Художник не случайно выводит внутреннюю борьбу человеческих страстей на бранное поле, бросает в пламя войны. Война - время, когда четко поляризуются характеры. Война - место, где чистые и светлые силы безропотно идут на смерть во имя Родины, а всякая нечисть прячется или мародерствует. Героическое у Васильева всегда рядом с трагическим, его герои часто гибнут, но обязательно побеждают нравственно. Сталкивая антиподы в бескомпромиссной ситуации, художник призывает нас и в обыденной, не столь напряженной обстановке сохранять чистоту своих устремлений.

Патриотические картины Васильева, посвященные борьбе с фашизмом в годы Великой Отечественной войны, вызвали большой общественный резонанс в нашей стране. Великая сила видится в его былинных и исторических героях. От зрителя часто требуется физическое и духовное напряжение, чтобы решить, как же воспринять случившееся на картине событие, ее сюжет, символику. Реализм суровых лиц на картинах художника есть не что иное, как понятная каждому сосредоточенность во время любого трудного дела.

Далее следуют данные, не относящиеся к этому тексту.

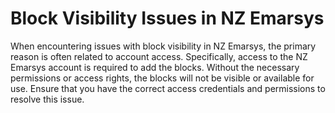 # Block Visibility Issues in NZ Emarsys

When encountering issues with block visibility in NZ Emarsys, the primary reason is often related to account access. Specifically, access to the NZ Emarsys account is required to add the blocks. Without the necessary permissions or access rights, the blocks will not be visible or available for use. Ensure that you have the correct access credentials and permissions to resolve this issue.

Зрителю могло бы показаться странным, если Г.К. Жуков во всем вдохновении и трагедии освобождения Родины вдруг получился бы у Васильева с доброй улыбочкой. Или, скажем, на картине «Прощание славянки» лицо солдата - символа защиты - и лицо женщины - символа земли русской -- были бы обращены друг к другу с тоскливой чувствительностью.

Существует нечто вроде парадокса. Одни художники, находясь во время Великой Отечественной войны в глубоком тылу, писали только натюрморты. Другие, спустя много лет, не зная войны, выражают вдруг ее трагедию. Очевидно, новое поколение хочет по-своему осмыслить явления, отмеченные глубочайшим трагизмом и одновременно величайшим взлетом человеческого духа. И нет ничего удивительного в том, что молодой художник не остановился на картинах природы, а выбирал значительные моменты в истории страны в проявлении характера героя.

В картинах Васильева всегда - будь то пейзаж, портрет, баталия - сосредоточивается вся гармония чувств, а не чувствительность, и вся гармония сил, а не сверхчеловеческий деспотизм, все то, что истинно создает жизнь, ее ценность.

Устремляя взгляд в будущее с верой в гармоничного человека, Васильев пишет свою последнюю работу «Человек с филином», ставшую вершиной философского обобщения в творчестве художника.

Это сложный символ-образ человека, вышедшего из народной среды и вобравшего в себя все лучшие его черты. Реалистическую сюжетную композицию пронизывает разнообразная символика, идущая от сердца, от души человеческой, как сгустки устоявшихся народных понятий.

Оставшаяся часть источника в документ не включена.